From the interesting design point of view, which also combined with the necessary functionality, I would like to highlight the recent transformer jacket from BYBORRE and Descente Allterrain collaboration: 2 base layers combined with each other, which can be worn in three variations. I will also note the return of the Nike ACG line to its archival references: a recognizable design in modern materials with the coolest styling and promo campaign yet. Perfect hit in the consumer query.

Of the shoe designs that I remember the most, of course, it is a Road Warrior by NIKE ISPA and Russian-origin designer Nikita Trofanov. Incredibly bold concept and design solutions. I was very pleased with the collaboration of Danner and White Mountaineering: a classic Oregon hiking silhouette with an increased sole height and Boa lace system. Among the new silhouettes, I remember the relaunch of the Italian hiking boot manufacturer called Demon, prepared by the SlamJam store. Incredibly stylish silhouettes that reflect the modern snowsports aesthetic.

Do you think performance apparel is part of a broader cultural movement, with creatives (artists, musicians, makers, athletes) playing a different role in product development and how brands are shaped?

Definitely! The argument can start from the "techwear" subculture, where enthusiasts are engaged in in-depth research of technical aspects of clothing, often its creation and home experiments (DIY), as well as its visual and graphic representation in digital form. Then, a more strict, in contrast to the dark avant-garde “techwear” aesthetics, modern representation of functional clothing with a bias in the urban environment or inspired by natural, organic motifs.

In my opinion, due to its technical superiority, functional clothing has a greater entry threshold, both for studying and working with it.
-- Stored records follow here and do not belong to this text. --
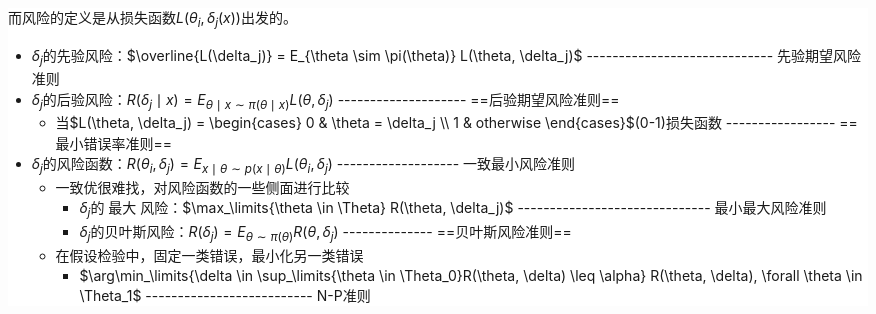 而风险的定义是从损失函数$L(\theta_i, \delta_j(x))$出发的。

* $\delta_j$的先验风险：$\overline{L(\delta_j)} = E_{\theta \sim \pi(\theta)} L(\theta, \delta_j)$ ----------------------------- 先验期望风险准则
* $\delta_j$的后验风险：$R(\delta_j \mid x) = E_{\theta\mid x \sim \pi(\theta\mid x)} L(\theta, \delta_j)$ -------------------- ==后验期望风险准则==
  * 当$L(\theta, \delta_j) = \begin{cases} 0 & \theta = \delta_j \\ 1 & otherwise \end{cases}$(0-1)损失函数 ----------------- ==最小错误率准则==
* $\delta_j$的风险函数：$R(\theta_i, \delta_j) = E_{x\mid \theta \sim p(x\mid \theta)} L(\theta_i, \delta_j)$ ------------------- 一致最小风险准则
  * 一致优很难找，对风险函数的一些侧面进行比较
    * $\delta_j$的   最大 风险：$\max_\limits{\theta \in \Theta} R(\theta, \delta_j)$ ------------------------------ 最小最大风险准则
    * $\delta_j$的贝叶斯风险：$R(\delta_j) = E_{\theta \sim \pi(\theta)} R(\theta, \delta_j)$ -------------- ==贝叶斯风险准则==
  * 在假设检验中，固定一类错误，最小化另一类错误
    * $\arg\min_\limits{\delta \in \sup_\limits{\theta \in \Theta_0}R(\theta, \delta) \leq \alpha} R(\theta, \delta), \forall \theta \in \Theta_1$ -------------------------- N-P准则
Therefore, the creative approach and ways of thinking are the main ones for those who get acquainted with this industry. This leads to a large number of collaborations with cultural representatives of other spheres, whether they are artists, musicians, dancers, artisans, photographers, etc.

Who are your favorite artists and musicians at the moment?

Since the mid-2000's, I have been into electronic music, and in 2020 I bought my first DJ controller, recorded several sets, and in January played my first performances in some of St. Petersburg's underground clubs. Among the musicians, I have a predominant love for the electronic scene with a variety of genres from electro and acid, to ambient and IDM. Also, for the last two years, I have been actively studying the metal scene and other rock genres. From the last groups: Gojira and Lamb Of God.

With regard to artists, since I'm also representing a dance culture and have been engaged in dancing for more than 10 years, I follow dynamic artists more. For example, my recent discovery – Takahiro Fukui and his project called MuDA. 

Anything else you’d like to share? Any questions we should have asked you?

As for the plans for 2021, in addition to continuing to work on an online magazine, the production of the author's content in various formats, and new collaborations, I wanted to share and announce our new project – TECSAURUS. It will be a database and an open online educational platform on functional clothing, where anyone can find information on fabrics, materials, technologies, manufacturers, and productions, both of a superficial nature for introductory study, and more detailed materials for in-depth research of the topic. In the near future, we will launch a beta version of the project to see the response and start editing it to meet the needs of all users. The project is timeless and labor-intensive, so we count on any support from the industry and feedback from all those who are not indifferent.